Instructions for the task: Please filter the data down to the lines that include the word "function" and copy them.

Stored data
=== Section Start ===

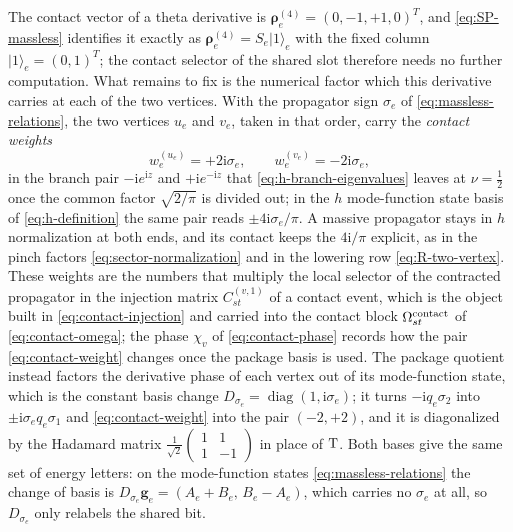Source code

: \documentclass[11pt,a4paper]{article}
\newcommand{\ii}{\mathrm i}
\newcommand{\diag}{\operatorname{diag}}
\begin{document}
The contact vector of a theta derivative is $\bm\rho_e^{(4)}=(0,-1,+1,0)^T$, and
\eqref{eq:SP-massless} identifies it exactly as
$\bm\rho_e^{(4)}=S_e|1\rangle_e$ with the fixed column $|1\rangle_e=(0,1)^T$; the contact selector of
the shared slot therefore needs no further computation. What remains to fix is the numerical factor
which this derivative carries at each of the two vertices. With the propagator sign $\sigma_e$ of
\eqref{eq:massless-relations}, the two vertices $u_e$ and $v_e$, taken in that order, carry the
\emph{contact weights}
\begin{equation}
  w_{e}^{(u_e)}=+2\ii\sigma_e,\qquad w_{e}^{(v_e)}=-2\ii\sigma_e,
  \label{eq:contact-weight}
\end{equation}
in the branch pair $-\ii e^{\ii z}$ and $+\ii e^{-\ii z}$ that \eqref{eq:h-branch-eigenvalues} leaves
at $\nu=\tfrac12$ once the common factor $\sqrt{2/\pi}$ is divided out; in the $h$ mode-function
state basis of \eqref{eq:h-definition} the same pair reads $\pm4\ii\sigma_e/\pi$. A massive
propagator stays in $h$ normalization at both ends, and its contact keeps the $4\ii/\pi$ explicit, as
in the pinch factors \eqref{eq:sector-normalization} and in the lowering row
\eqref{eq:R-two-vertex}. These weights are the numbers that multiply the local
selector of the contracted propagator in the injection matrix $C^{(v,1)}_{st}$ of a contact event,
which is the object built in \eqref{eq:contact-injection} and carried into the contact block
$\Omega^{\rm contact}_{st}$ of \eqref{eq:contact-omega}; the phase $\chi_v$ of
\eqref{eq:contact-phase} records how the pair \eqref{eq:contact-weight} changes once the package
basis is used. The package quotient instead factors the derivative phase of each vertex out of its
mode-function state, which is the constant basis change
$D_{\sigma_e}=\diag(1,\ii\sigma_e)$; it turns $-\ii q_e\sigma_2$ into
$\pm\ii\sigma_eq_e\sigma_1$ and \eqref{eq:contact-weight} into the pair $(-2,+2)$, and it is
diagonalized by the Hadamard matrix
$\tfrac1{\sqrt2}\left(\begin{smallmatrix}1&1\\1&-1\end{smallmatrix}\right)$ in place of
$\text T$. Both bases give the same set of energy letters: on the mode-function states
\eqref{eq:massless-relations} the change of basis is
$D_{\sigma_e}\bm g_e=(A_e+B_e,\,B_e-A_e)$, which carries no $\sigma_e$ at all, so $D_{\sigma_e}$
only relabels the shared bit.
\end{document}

=== Section End ===

The answer:
at $\nu=\tfrac12$ once the common factor $\sqrt{2/\pi}$ is divided out; in the $h$ mode-function
mode-function state, which is the constant basis change
$\text T$. Both bases give the same set of energy letters: on the mode-function states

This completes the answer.